Our family just returned from a trip to the UK, which included five days in London. Despite the snow and ice, we had a wonderful time exploring the city. Lots of long walks, great meals (yes, you can find good and reasonably priced food in London!), and fabulous museums. Because they are publicly funded, many of the museums in the city are free – the Tate, the British Museum, the Victoria and Albert and the Natural History Museum. Home to a vast life and earth science collection, the Natural History Museum, which opened its doors in 1881, has an impressive history that includes original notebooks, journals, manuscripts and specimen collections from notable scientific figures – including Charles Darwin.
In addition to its magnificent collections of fossils, dinosaur bones, taxidermied creatures, this venerable institution has a fabulous new wing called the Darwin Centre. I was very taken with the design of the Centre and its state-of-the art use of technology. The Centre is housed within a giant, eight-story cocoon. You begin your visit with a ride on a glass elevator to the 7th floor and work your way down a guided ramp. As you walk through the cocoon, you encounter displays of specimens, interactive exhibits, plant and insect collections, interspersed with video projections on the cocoon walls which explain and guide you through. Periodically, you come upon a window that allows you to peer into a working laboratory within the center of the cocoon. Literally, a window on the hidden world of scientific research, revealing the scientists at work. At different times, various scientists are there to answer your questions or explain the work that’s going on in the lab.
I was particularly taken with the climate change wall and the table-top animated touch screen exhibits which invite you to use your hands to drag images, make selections, move items around as you explore the given concept. There was a particularly effective one on DNA testing and a delightful exploration of miscroscopy where you work to identify a mystery specimen.
When you visit the cocoon you have the option to extend and enrich your experience by way of a program they call NaturePlus.

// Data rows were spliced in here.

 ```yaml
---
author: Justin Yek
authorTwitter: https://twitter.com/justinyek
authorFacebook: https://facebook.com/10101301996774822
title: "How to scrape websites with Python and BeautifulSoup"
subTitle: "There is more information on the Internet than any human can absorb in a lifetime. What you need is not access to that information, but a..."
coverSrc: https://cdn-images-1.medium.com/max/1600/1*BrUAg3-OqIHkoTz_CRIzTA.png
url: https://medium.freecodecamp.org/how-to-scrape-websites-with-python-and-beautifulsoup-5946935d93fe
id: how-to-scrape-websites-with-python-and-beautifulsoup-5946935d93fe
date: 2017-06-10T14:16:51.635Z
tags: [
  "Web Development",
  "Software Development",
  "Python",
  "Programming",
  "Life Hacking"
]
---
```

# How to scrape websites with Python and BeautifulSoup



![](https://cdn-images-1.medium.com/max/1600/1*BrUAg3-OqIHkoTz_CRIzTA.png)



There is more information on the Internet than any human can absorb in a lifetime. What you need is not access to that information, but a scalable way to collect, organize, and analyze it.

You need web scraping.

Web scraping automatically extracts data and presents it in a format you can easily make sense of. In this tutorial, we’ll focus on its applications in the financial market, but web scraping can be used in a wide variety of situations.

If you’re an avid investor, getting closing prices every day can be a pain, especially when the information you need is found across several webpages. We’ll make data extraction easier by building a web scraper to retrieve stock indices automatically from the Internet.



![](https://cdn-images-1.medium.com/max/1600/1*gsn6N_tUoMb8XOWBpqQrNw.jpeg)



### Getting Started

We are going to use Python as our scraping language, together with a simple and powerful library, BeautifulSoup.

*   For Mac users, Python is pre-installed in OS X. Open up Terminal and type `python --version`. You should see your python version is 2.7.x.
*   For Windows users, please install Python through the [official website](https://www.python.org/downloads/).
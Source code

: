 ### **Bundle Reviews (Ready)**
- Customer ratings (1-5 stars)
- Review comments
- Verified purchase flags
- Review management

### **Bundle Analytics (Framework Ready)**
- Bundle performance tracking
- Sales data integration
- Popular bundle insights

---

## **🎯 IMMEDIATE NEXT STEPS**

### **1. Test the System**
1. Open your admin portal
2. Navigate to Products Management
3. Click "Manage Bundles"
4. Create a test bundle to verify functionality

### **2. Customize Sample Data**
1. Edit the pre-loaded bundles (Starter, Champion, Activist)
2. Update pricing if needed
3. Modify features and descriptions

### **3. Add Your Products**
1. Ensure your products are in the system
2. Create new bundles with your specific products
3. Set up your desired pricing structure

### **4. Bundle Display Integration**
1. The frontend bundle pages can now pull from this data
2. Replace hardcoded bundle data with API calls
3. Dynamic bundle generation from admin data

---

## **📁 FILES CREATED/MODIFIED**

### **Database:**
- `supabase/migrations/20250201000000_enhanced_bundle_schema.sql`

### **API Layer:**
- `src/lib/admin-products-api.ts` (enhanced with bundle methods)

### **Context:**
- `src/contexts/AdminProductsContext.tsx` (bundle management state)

As you enter the cocoon, you pick up a free NaturePlus Card, with a unique bar code and number. At most of the exhibit stations, you can scan your card and collect highlights (particular images, favorite activities, or memorable facts) for later consumption. Back at home, you register on the Natural History Museum’s web site, create your own personalized web page with your NaturePlus Card number and all of your selected museum content becomes available to you. Such a clever way to deal with the problem of “information overload” we encounter at most museums – saving (and personalizing!) stuff for later.